Would you pull out every line of the material that contains the string "simples"?

>>>

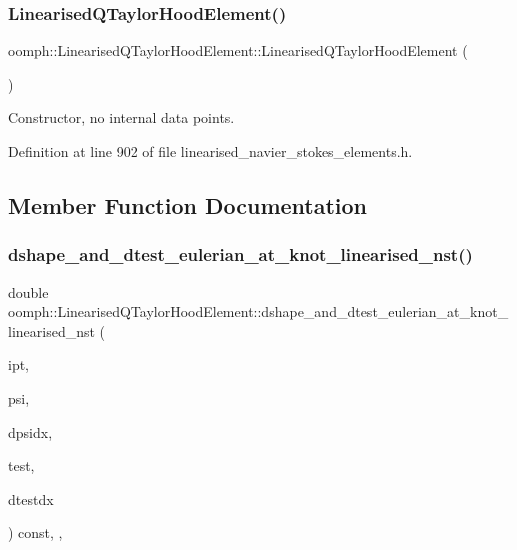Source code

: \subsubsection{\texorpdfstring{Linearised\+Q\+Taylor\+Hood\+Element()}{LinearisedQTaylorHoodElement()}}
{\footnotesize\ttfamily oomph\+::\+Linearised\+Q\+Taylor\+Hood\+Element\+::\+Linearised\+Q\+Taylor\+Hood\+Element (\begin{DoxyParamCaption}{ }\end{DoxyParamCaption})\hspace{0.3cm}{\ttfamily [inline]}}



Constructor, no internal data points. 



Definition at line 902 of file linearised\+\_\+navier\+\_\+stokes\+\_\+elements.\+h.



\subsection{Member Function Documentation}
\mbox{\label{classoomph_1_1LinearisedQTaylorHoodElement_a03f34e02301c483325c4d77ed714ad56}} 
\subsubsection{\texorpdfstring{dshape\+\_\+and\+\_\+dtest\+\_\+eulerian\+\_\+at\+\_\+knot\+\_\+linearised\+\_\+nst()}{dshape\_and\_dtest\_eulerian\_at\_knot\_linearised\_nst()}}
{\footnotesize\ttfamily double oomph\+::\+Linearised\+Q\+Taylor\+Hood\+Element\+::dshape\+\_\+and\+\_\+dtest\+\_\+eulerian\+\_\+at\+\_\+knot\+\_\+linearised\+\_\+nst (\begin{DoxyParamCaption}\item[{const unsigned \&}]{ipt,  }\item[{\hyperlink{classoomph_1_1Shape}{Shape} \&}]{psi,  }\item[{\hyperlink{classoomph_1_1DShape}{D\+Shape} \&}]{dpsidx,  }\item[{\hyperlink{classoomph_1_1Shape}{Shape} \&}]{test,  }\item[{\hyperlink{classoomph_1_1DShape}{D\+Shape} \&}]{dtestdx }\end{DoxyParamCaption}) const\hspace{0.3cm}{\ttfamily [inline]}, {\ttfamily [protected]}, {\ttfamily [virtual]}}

<<<
>>>

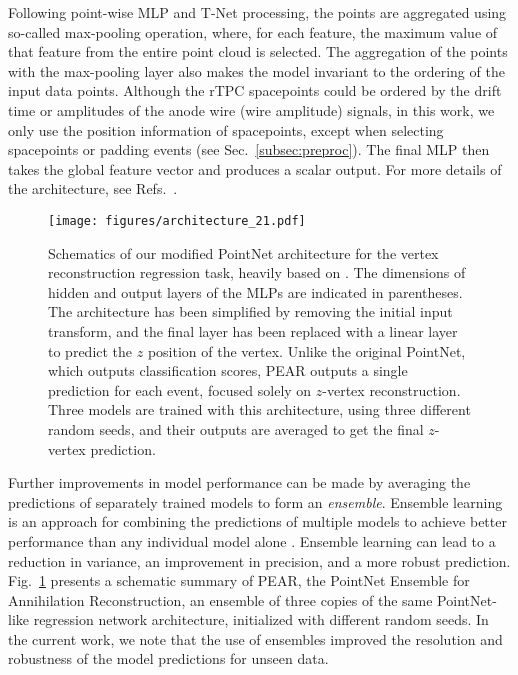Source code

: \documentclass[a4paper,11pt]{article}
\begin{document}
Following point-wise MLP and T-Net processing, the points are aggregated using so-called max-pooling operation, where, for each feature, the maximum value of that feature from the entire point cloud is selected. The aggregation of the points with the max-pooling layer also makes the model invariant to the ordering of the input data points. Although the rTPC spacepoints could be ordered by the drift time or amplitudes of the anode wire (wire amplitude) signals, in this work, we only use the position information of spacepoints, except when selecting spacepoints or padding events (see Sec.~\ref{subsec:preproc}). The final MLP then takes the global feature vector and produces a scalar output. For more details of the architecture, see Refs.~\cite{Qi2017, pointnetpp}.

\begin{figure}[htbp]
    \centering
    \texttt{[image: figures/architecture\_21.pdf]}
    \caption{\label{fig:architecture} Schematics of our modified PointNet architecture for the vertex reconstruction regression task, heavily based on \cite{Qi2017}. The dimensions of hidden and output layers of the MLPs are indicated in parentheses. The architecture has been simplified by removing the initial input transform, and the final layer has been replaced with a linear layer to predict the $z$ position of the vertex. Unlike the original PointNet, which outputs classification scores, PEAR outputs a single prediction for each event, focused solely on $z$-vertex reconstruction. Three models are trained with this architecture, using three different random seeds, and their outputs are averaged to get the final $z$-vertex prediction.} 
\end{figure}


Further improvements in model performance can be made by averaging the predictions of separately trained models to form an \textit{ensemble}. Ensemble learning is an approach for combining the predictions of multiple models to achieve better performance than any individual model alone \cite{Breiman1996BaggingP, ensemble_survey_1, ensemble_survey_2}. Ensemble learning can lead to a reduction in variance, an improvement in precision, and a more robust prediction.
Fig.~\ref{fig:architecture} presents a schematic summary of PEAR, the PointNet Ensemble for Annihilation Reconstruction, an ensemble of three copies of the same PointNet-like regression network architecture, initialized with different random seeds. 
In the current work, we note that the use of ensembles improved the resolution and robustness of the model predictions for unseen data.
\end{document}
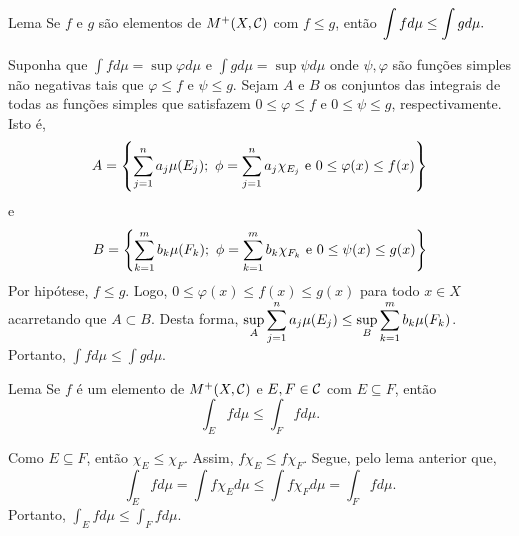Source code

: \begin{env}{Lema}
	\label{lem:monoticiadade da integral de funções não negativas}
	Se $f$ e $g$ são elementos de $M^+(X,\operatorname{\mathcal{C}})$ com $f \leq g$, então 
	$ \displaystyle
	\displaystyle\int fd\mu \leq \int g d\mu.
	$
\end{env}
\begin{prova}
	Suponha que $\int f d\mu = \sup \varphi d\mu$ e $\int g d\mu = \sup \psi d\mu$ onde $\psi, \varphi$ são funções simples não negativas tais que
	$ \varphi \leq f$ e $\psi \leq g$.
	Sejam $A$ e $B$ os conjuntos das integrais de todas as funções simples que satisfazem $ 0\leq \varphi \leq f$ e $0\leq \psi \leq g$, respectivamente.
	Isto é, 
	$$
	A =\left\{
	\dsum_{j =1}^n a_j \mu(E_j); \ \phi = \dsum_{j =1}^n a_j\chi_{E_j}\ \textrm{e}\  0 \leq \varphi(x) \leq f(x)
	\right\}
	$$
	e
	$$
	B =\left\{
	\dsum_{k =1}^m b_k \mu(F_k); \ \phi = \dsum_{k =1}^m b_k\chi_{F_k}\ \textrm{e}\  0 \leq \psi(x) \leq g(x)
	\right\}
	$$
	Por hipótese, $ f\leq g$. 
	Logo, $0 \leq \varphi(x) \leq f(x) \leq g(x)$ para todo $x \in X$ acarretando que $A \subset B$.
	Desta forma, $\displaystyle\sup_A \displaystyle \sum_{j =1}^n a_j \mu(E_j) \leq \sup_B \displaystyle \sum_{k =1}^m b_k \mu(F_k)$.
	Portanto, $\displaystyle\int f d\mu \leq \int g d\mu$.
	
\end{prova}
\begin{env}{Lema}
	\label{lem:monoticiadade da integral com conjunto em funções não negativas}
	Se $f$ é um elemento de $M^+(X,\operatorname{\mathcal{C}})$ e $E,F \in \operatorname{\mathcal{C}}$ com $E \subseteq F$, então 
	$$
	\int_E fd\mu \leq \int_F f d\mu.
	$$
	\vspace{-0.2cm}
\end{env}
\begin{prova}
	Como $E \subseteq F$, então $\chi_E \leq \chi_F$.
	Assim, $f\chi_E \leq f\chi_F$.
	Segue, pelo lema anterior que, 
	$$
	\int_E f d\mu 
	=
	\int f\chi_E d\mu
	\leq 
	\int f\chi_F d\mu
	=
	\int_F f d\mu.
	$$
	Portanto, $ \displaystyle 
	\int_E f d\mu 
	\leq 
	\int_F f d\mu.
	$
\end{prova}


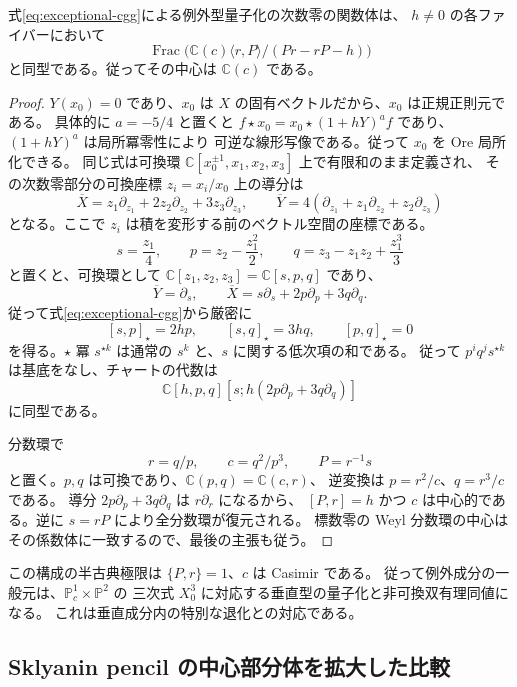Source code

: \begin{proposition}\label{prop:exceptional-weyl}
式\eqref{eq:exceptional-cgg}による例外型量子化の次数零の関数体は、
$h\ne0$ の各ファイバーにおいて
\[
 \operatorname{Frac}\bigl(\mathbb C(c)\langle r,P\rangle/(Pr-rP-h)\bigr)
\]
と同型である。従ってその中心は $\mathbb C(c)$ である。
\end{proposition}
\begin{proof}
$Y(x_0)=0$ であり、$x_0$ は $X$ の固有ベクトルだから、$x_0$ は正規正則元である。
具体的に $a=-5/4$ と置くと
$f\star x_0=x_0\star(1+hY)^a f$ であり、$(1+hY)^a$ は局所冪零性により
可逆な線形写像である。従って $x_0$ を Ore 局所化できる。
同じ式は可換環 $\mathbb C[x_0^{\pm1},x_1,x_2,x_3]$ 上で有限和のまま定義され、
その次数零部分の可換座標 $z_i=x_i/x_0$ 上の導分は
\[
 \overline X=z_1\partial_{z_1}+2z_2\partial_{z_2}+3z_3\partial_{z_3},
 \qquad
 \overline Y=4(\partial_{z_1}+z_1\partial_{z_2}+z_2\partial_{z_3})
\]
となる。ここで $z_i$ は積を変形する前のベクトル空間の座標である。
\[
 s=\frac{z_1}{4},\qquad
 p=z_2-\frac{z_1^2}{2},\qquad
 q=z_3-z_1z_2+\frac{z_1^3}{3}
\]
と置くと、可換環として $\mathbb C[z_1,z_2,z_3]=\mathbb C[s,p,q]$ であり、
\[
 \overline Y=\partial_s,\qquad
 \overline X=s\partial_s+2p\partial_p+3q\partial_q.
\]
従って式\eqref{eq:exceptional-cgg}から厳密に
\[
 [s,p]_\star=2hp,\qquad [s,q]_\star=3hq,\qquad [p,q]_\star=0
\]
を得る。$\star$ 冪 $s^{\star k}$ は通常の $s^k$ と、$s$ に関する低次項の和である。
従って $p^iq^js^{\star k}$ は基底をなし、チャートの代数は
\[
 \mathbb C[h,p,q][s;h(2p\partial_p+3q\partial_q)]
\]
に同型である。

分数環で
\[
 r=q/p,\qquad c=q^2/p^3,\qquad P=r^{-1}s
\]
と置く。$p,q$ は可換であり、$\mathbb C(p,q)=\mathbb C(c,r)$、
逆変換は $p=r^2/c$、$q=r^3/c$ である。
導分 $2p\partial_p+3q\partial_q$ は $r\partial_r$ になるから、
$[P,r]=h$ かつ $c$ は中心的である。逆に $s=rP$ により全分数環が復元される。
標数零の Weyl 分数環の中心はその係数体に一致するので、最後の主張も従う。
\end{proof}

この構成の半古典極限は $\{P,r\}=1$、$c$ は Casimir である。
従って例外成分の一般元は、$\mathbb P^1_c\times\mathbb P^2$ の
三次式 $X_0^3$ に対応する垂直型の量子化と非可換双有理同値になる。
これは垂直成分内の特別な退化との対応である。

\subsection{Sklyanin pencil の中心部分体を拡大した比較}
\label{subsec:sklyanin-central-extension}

<<<
>>>

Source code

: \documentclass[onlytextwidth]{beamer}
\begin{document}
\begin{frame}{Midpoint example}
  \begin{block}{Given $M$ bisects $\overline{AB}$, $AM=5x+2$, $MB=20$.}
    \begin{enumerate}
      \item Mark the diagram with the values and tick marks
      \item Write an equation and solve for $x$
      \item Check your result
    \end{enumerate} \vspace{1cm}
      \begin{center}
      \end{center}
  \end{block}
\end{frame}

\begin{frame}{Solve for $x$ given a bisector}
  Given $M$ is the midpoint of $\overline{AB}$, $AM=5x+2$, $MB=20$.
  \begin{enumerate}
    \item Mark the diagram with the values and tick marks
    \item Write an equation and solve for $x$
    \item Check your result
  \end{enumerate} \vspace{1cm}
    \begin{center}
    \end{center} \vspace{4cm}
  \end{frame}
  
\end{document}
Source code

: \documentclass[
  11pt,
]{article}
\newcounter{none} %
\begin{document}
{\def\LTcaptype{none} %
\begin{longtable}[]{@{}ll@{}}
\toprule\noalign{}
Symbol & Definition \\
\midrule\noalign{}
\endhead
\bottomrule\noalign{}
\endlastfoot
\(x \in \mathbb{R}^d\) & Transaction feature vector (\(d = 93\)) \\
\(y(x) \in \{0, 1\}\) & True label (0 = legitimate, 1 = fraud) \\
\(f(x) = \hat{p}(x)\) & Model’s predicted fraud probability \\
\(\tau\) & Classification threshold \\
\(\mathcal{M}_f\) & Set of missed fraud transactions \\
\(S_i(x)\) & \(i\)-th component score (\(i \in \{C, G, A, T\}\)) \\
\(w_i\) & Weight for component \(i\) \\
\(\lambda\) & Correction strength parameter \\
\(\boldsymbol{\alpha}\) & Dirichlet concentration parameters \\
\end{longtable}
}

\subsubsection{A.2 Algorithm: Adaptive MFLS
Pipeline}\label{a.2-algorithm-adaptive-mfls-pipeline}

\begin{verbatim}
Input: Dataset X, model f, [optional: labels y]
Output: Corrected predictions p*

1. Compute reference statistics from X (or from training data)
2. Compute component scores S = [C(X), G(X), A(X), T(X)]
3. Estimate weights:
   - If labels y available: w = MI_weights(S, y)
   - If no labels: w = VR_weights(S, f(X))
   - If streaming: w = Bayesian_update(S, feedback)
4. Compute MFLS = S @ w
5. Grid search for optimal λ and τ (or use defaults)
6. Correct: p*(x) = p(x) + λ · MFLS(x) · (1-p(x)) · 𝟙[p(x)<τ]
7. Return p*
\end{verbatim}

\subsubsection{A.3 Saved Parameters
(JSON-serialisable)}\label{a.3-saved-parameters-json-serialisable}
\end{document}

<<<

THE COMPLETED TASK
	Suponha que $\int f d\mu = \sup \varphi d\mu$ e $\int g d\mu = \sup \psi d\mu$ onde $\psi, \varphi$ são funções simples não negativas tais que
	Sejam $A$ e $B$ os conjuntos das integrais de todas as funções simples que satisfazem $ 0\leq \varphi \leq f$ e $0\leq \psi \leq g$, respectivamente.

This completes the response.